• Stored dataset items
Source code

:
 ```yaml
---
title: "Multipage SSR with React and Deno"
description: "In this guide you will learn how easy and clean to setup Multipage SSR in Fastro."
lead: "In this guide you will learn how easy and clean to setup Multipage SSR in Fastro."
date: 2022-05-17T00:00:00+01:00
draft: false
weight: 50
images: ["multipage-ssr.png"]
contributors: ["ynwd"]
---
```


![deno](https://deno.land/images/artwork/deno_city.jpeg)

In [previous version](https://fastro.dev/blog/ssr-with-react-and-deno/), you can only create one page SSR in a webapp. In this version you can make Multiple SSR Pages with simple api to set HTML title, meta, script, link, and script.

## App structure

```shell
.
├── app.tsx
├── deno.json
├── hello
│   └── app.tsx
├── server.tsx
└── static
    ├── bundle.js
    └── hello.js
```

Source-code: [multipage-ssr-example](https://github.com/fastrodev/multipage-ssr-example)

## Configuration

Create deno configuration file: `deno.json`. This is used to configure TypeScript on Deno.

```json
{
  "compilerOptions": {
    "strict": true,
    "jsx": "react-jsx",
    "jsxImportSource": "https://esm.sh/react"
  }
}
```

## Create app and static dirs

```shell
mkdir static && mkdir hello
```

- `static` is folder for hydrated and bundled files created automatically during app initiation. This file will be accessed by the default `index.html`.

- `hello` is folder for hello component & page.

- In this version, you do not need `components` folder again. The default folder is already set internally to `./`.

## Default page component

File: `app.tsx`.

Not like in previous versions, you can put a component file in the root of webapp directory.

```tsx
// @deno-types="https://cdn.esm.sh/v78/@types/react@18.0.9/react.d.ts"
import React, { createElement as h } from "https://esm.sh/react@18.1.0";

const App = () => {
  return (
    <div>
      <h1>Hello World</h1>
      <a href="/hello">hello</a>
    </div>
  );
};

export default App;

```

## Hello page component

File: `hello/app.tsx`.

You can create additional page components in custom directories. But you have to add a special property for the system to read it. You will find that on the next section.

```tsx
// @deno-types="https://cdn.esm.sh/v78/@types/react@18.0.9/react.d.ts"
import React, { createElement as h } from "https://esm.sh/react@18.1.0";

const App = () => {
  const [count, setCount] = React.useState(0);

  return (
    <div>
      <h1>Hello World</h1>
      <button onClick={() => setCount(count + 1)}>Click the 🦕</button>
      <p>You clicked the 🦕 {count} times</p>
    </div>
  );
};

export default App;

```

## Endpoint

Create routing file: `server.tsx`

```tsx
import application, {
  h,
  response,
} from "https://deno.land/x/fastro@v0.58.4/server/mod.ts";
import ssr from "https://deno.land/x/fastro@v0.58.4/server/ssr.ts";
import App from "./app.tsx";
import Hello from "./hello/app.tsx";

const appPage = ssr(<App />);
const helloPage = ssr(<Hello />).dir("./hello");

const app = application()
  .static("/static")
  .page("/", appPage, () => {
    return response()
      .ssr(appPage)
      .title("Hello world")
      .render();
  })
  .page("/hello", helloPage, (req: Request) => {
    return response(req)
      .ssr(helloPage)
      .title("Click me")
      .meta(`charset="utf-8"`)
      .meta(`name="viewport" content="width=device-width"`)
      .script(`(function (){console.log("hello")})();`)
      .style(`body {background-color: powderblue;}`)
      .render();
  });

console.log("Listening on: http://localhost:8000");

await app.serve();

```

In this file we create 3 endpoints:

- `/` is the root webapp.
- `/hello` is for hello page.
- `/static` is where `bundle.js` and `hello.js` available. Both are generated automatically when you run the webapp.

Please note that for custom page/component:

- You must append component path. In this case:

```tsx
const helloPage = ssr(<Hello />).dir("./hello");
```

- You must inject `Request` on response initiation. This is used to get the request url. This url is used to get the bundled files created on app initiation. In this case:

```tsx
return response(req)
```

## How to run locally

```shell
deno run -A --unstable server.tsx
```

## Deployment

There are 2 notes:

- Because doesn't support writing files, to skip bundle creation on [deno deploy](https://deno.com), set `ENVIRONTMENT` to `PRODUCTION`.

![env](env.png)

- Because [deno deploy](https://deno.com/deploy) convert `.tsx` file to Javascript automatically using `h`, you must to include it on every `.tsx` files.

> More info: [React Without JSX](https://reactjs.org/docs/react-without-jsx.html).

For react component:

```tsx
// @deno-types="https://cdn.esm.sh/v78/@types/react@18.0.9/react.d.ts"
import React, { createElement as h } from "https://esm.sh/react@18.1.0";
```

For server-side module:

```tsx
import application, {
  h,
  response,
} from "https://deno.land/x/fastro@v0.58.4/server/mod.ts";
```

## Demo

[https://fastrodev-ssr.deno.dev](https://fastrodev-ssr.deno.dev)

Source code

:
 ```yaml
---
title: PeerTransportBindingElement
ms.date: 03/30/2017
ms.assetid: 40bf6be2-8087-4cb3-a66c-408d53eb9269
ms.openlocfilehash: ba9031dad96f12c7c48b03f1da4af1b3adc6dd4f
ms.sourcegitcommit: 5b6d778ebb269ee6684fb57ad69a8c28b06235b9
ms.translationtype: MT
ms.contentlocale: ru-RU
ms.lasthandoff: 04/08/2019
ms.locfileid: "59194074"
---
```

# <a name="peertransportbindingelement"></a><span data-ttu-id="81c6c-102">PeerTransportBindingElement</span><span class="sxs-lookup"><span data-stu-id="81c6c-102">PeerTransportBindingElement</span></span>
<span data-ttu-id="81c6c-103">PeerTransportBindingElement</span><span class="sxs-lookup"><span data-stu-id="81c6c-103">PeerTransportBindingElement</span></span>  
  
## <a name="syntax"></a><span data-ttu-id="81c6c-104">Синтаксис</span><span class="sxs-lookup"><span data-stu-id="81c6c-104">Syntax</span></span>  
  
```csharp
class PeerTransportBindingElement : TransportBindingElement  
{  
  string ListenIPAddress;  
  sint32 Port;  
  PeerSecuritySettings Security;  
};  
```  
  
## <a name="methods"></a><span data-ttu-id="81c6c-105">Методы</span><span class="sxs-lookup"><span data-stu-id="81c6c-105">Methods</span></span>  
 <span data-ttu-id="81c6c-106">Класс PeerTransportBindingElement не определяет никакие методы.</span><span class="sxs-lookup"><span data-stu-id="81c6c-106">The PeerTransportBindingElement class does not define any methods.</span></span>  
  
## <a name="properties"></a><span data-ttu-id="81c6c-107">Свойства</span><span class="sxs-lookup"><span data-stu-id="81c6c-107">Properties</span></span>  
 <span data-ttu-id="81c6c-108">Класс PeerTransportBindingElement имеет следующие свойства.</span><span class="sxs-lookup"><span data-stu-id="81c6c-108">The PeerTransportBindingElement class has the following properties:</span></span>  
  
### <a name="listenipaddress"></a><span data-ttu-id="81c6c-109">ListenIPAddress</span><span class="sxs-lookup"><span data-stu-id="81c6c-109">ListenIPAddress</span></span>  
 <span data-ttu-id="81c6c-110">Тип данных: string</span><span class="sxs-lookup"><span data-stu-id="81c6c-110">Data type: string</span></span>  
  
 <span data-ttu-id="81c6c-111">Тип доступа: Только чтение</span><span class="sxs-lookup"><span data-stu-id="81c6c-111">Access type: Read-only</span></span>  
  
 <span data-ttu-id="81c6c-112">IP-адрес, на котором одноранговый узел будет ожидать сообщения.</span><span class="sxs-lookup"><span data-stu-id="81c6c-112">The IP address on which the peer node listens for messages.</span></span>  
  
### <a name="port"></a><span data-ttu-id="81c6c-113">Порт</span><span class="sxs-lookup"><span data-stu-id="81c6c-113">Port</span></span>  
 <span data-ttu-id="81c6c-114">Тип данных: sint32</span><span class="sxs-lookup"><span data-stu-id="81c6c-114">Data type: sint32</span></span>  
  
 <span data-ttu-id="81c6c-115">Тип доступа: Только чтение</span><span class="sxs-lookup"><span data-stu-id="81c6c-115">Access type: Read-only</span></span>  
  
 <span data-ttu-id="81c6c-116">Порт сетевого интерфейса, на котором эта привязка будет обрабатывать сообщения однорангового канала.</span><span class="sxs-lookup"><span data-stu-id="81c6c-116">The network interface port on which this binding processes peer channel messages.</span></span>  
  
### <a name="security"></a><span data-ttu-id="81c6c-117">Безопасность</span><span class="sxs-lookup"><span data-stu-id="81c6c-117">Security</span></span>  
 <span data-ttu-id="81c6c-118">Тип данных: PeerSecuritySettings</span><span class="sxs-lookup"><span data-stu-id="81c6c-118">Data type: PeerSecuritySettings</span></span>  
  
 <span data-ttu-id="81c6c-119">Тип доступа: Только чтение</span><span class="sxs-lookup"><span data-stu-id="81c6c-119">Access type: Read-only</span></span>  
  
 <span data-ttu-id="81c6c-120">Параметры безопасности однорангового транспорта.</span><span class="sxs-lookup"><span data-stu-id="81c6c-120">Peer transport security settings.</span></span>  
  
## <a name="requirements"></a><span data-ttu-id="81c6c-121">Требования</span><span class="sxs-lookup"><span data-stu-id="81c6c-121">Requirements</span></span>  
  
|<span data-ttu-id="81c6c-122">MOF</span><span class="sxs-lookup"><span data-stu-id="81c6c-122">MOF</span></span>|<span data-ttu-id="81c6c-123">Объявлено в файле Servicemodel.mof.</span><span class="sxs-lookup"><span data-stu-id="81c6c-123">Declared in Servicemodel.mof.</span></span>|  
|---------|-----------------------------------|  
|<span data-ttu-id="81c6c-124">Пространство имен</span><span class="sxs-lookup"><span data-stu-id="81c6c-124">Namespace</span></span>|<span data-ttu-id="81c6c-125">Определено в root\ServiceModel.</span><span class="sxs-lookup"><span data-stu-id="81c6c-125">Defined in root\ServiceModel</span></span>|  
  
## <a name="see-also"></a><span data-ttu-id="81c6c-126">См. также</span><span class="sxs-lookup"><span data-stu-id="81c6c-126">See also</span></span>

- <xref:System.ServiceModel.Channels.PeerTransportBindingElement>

• Activity
Would you filter the entries above and keep each line that has the word "components"?

• Output
- In this version, you do not need `components` folder again. The default folder is already set internally to `./`.
You can create additional page components in custom directories. But you have to add a special property for the system to read it. You will find that on the next section.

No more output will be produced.